(SUPPLIED RECORDS begins)
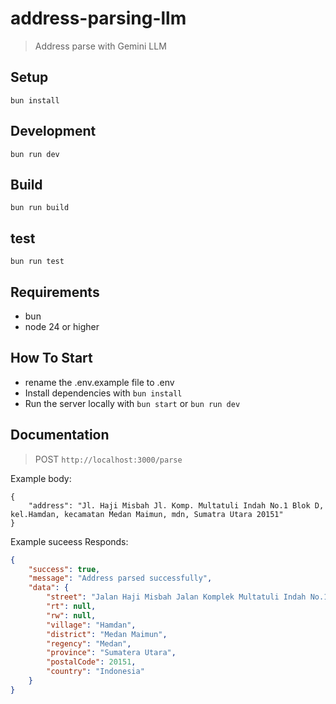 # address-parsing-llm

> Address parse with Gemini LLM

## Setup

```
bun install
```

## Development

```
bun run dev
```

## Build

```
bun run build
```

## test

```
bun run test
```

## Requirements

- bun
- node 24 or higher

## How To Start
- rename the .env.example file to .env 
- Install dependencies with `bun install`
- Run the server locally with `bun start` or `bun run dev`


## Documentation

> POST `http://localhost:3000/parse`

Example body:
```
{
    "address": "Jl. Haji Misbah Jl. Komp. Multatuli Indah No.1 Blok D, kel.Hamdan, kecamatan Medan Maimun, mdn, Sumatra Utara 20151"
}
```

Example suceess Responds:
```JSON
{
    "success": true,
    "message": "Address parsed successfully",
    "data": {
        "street": "Jalan Haji Misbah Jalan Komplek Multatuli Indah No.1 Blok D",
        "rt": null,
        "rw": null,
        "village": "Hamdan",
        "district": "Medan Maimun",
        "regency": "Medan",
        "province": "Sumatera Utara",
        "postalCode": 20151,
        "country": "Indonesia"
    }
}
```
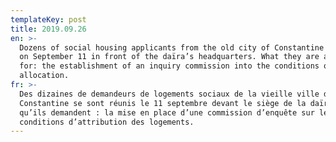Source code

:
 ```yaml
---
templateKey: post
title: 2019.09.26
en: >-
  Dozens of social housing applicants from the old city of Constantine gathered
  on September 11 in front of the daïra’s headquarters. What they are asking
  for: the establishment of an inquiry commission into the conditions of housing
  allocation.
fr: >-
  Des dizaines de demandeurs de logements sociaux de la vieille ville de
  Constantine se sont réunis le 11 septembre devant le siège de la daïra. Ce
  qu’ils demandent : la mise en place d’une commission d’enquête sur les
  conditions d’attribution des logements.
---
```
(SUPPLIED RECORDS ends)
# ACTION ITEM
What is the number of lines in the data above that contain the word "conditions"? Report the figure only.

# EXERCISE ANSWER
2